--- Problem ---
When writing out the listing below, reproduce every word exactly and skip the pictures.
........
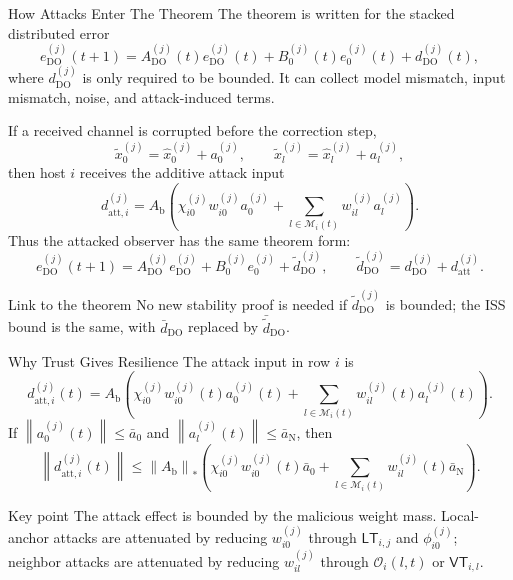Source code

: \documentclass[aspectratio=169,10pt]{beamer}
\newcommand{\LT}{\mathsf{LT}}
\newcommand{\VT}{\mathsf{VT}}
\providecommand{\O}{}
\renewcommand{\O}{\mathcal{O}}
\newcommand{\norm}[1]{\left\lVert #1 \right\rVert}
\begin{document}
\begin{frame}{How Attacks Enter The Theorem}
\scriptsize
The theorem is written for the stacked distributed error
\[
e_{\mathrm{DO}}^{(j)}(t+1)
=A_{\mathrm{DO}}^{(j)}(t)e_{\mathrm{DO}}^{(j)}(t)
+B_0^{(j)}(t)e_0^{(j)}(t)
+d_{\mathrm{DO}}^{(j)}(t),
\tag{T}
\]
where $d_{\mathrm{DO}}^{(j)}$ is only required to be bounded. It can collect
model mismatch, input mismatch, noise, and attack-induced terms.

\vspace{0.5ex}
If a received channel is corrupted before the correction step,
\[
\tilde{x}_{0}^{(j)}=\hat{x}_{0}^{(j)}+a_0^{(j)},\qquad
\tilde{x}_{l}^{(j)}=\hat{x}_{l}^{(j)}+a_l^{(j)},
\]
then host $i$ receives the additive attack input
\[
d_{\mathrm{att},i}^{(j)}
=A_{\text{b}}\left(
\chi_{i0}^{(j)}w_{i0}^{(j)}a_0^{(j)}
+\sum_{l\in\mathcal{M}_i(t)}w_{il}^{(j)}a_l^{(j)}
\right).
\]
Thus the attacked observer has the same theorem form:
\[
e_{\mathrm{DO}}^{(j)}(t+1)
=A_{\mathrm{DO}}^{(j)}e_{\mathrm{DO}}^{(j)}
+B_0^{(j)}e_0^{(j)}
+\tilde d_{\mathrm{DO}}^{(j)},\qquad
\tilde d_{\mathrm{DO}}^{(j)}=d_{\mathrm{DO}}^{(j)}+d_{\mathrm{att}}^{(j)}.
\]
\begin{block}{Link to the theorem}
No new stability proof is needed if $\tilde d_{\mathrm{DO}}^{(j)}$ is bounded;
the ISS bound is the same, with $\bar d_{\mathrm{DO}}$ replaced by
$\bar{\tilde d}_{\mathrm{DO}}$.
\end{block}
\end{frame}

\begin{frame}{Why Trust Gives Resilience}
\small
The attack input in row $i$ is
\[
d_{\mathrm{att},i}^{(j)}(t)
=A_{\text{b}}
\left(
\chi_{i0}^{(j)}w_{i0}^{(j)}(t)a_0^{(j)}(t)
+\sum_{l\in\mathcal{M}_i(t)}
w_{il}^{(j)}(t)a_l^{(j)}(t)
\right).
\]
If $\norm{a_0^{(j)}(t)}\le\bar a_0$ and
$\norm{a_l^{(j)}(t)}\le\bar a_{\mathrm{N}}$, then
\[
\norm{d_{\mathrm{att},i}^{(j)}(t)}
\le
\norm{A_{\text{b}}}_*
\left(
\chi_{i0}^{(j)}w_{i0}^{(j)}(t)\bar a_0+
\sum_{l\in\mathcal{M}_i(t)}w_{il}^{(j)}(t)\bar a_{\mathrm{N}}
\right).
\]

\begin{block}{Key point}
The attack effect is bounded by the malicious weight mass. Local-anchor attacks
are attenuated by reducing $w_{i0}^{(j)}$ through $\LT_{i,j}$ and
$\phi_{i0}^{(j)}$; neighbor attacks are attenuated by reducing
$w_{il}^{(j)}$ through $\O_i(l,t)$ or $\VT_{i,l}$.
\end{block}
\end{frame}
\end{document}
........
--- Output for this exercise ---
Source code

: \documentclass[aspectratio=169,10pt]{beamer}
\newcommand{\LT}{\mathsf{LT}}
\newcommand{\VT}{\mathsf{VT}}
\providecommand{\O}{}
\renewcommand{\O}{\mathcal{O}}
\newcommand{\norm}[1]{\left\lVert #1 \right\rVert}
\begin{document}
\begin{frame}{How Attacks Enter The Theorem}
\scriptsize
The theorem is written for the stacked distributed error
\[
e_{\mathrm{DO}}^{(j)}(t+1)
=A_{\mathrm{DO}}^{(j)}(t)e_{\mathrm{DO}}^{(j)}(t)
+B_0^{(j)}(t)e_0^{(j)}(t)
+d_{\mathrm{DO}}^{(j)}(t),
\tag{T}
\]
where $d_{\mathrm{DO}}^{(j)}$ is only required to be bounded. It can collect
model mismatch, input mismatch, noise, and attack-induced terms.

\vspace{0.5ex}
If a received channel is corrupted before the correction step,
\[
\tilde{x}_{0}^{(j)}=\hat{x}_{0}^{(j)}+a_0^{(j)},\qquad
\tilde{x}_{l}^{(j)}=\hat{x}_{l}^{(j)}+a_l^{(j)},
\]
then host $i$ receives the additive attack input
\[
d_{\mathrm{att},i}^{(j)}
=A_{\text{b}}\left(
\chi_{i0}^{(j)}w_{i0}^{(j)}a_0^{(j)}
+\sum_{l\in\mathcal{M}_i(t)}w_{il}^{(j)}a_l^{(j)}
\right).
\]
Thus the attacked observer has the same theorem form:
\[
e_{\mathrm{DO}}^{(j)}(t+1)
=A_{\mathrm{DO}}^{(j)}e_{\mathrm{DO}}^{(j)}
+B_0^{(j)}e_0^{(j)}
+\tilde d_{\mathrm{DO}}^{(j)},\qquad
\tilde d_{\mathrm{DO}}^{(j)}=d_{\mathrm{DO}}^{(j)}+d_{\mathrm{att}}^{(j)}.
\]
\begin{block}{Link to the theorem}
No new stability proof is needed if $\tilde d_{\mathrm{DO}}^{(j)}$ is bounded;
the ISS bound is the same, with $\bar d_{\mathrm{DO}}$ replaced by
$\bar{\tilde d}_{\mathrm{DO}}$.
\end{block}
\end{frame}

\begin{frame}{Why Trust Gives Resilience}
\small
The attack input in row $i$ is
\[
d_{\mathrm{att},i}^{(j)}(t)
=A_{\text{b}}
\left(
\chi_{i0}^{(j)}w_{i0}^{(j)}(t)a_0^{(j)}(t)
+\sum_{l\in\mathcal{M}_i(t)}
w_{il}^{(j)}(t)a_l^{(j)}(t)
\right).
\]
If $\norm{a_0^{(j)}(t)}\le\bar a_0$ and
$\norm{a_l^{(j)}(t)}\le\bar a_{\mathrm{N}}$, then
\[
\norm{d_{\mathrm{att},i}^{(j)}(t)}
\le
\norm{A_{\text{b}}}_*
\left(
\chi_{i0}^{(j)}w_{i0}^{(j)}(t)\bar a_0+
\sum_{l\in\mathcal{M}_i(t)}w_{il}^{(j)}(t)\bar a_{\mathrm{N}}
\right).
\]

\begin{block}{Key point}
The attack effect is bounded by the malicious weight mass. Local-anchor attacks
are attenuated by reducing $w_{i0}^{(j)}$ through $\LT_{i,j}$ and
$\phi_{i0}^{(j)}$; neighbor attacks are attenuated by reducing
$w_{il}^{(j)}$ through $\O_i(l,t)$ or $\VT_{i,l}$.
\end{block}
\end{frame}
\end{document}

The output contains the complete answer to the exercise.